Supplied data section start

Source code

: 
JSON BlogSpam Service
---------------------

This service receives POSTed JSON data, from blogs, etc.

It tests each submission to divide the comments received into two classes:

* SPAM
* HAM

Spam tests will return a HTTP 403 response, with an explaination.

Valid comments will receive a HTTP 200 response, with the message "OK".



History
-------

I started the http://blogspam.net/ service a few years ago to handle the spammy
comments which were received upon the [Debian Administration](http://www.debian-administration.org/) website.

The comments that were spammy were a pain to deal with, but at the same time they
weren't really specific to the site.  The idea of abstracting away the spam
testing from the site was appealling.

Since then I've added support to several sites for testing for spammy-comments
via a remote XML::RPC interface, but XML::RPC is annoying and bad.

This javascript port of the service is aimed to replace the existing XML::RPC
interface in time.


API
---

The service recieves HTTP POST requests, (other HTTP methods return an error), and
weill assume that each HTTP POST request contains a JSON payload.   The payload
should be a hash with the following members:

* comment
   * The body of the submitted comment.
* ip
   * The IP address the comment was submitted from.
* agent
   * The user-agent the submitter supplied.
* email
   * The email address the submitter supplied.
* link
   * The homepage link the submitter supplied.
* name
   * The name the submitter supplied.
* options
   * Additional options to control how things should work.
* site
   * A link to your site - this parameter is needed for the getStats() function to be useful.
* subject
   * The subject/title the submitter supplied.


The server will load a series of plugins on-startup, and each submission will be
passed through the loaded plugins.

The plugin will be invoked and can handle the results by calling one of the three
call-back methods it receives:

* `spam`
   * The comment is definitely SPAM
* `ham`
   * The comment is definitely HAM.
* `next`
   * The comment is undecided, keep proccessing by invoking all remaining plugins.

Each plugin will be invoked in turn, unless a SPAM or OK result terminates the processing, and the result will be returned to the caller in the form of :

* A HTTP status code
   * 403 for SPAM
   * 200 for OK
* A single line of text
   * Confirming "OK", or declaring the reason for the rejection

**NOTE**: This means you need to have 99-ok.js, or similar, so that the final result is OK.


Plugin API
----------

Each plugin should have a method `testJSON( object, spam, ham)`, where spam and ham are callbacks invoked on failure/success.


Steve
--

Supplied data section end

Aim of the task: From the records above, give again exactly the lines running from the line with "subject/title the submitter supplied." to the line with "The plugin will", inclusive.

Exercise answer:
   * The subject/title the submitter supplied.


The server will load a series of plugins on-startup, and each submission will be
passed through the loaded plugins.

The plugin will be invoked and can handle the results by calling one of the three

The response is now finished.